Fióti, por sua vez, alegou que Emicida bloqueou seu acesso às contas e informações financeiras da LAB Fantasma, desrespeitando um acordo de divisão societária igualitária firmado em dezembro de dois mil e vinte e quatro. Ele defendeu que sempre atuou em paridade com o irmão e que suas ações financeiras foram transparentes e previamente acordadas, negando qualquer desvio de recursos.
Em resposta, Emicida argumentou que a decisão de afastar Fióti foi uma reação a atitudes unilaterais do irmão, como a redução do tempo dedicado à empresa e transferências bancárias significativas sem sua autorização. O rapper expressou o desejo de que um acordo amigável possa ser alcançado entre os irmãos, ressaltando que os advogados de ambos já restabeleceram o contato.

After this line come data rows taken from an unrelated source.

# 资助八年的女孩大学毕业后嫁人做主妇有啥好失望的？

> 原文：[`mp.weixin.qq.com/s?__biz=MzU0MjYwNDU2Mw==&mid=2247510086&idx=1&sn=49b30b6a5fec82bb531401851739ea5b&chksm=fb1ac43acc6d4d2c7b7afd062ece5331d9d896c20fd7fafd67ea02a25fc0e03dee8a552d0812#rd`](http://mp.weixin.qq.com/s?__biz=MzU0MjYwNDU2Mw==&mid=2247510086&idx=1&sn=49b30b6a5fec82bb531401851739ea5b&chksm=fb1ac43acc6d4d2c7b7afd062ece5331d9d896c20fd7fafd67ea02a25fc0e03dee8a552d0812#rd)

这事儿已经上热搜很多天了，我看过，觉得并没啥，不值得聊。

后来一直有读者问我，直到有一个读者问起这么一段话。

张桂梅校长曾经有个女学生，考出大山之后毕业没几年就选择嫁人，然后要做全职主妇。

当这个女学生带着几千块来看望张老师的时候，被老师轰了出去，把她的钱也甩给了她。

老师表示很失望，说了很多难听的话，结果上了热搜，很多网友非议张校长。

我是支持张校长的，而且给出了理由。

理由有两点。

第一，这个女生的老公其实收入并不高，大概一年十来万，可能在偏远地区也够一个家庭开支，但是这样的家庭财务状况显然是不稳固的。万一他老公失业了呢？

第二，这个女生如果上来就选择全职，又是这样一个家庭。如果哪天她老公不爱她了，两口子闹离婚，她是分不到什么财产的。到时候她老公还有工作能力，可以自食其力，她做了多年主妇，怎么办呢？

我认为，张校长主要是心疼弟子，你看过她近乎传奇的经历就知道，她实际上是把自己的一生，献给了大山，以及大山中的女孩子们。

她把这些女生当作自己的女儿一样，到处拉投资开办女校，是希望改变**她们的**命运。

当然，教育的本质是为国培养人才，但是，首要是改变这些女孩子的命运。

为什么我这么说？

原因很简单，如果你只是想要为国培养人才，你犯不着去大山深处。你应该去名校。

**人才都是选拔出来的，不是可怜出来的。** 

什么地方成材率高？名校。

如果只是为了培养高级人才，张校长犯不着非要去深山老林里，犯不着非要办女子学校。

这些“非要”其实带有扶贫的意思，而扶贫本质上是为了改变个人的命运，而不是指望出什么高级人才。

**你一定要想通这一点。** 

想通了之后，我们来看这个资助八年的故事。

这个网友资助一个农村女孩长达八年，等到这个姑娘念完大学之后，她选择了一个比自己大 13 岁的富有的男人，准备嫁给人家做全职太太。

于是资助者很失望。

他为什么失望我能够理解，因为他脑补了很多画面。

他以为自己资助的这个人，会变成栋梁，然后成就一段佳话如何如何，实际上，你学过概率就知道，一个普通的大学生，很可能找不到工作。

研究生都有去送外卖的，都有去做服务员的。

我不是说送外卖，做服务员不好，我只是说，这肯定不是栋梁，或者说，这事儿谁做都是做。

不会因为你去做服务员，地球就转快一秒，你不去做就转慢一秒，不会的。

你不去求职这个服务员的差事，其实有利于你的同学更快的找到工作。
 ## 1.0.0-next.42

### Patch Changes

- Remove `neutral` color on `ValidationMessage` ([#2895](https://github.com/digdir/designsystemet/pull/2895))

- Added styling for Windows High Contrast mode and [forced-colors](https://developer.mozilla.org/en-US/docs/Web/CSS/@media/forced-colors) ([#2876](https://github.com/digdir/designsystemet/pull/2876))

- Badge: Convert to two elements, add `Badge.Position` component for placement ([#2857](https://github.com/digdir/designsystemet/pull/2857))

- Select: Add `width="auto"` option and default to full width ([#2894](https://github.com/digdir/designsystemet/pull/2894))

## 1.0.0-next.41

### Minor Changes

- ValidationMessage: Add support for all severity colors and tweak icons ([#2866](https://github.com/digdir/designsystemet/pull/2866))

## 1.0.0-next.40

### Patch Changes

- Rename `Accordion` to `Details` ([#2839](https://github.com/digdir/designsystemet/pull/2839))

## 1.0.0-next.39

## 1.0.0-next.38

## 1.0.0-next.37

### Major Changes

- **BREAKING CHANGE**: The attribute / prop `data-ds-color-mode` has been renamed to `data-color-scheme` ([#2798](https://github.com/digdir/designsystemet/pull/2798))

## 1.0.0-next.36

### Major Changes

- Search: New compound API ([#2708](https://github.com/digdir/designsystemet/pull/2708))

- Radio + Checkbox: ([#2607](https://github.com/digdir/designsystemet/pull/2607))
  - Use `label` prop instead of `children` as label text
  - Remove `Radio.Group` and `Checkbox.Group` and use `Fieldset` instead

A disputa judicial, que ganhou destaque na mídia, reflete tensões não apenas na esfera profissional, mas também na relação familiar entre os dois artistas. A situação continua a se desenrolar, com ambos buscando resolver suas diferenças de maneira legal e, se possível, amigável.
O rapper Emicida, de trinta e nove anos, anunciou o término da parceria musical com seu irmão e ex-sócio, Evandro Fióti, de trinta e seis anos, por meio de um comunicado em suas redes sociais. Emicida esclareceu que a decisão foi madura e resultou de tentativas frustradas de harmonização em relação à gestão da LAB Fantasma, a empresa que ambos administravam. Ele criticou a cobertura da imprensa, que utilizou termos como “roubo” e “desvio”, afirmando que tais expressões não refletem a realidade da disputa judicial em curso.
Fióti, por sua vez, alegou que Emicida bloqueou seu acesso às contas e informações financeiras da LAB Fantasma, desrespeitando um acordo de divisão societária igualitária firmado em dezembro de dois mil e vinte e quatro. No processo, Fióti defende que sempre atuou em paridade com o irmão e que suas ações financeiras foram transparentes e previamente acordadas. Ele nega qualquer alegação de desvio de recursos.
Em resposta, Emicida argumentou que a decisão de afastar Fióti foi uma reação a atitudes unilaterais do irmão, como a redução do tempo dedicado à empresa e transferências bancárias significativas sem sua autorização. O rapper expressou o desejo de que um acordo amigável possa ser alcançado entre os irmãos, ressaltando que os advogados de ambos já restabeleceram o contato.
A disputa judicial, que ganhou destaque na mídia, reflete tensões não apenas na esfera profissional, mas também na relação familiar entre os dois artistas. A situação continua a se desenrolar, com ambos buscando resolver suas diferenças de maneira legal e, se possível, amigável.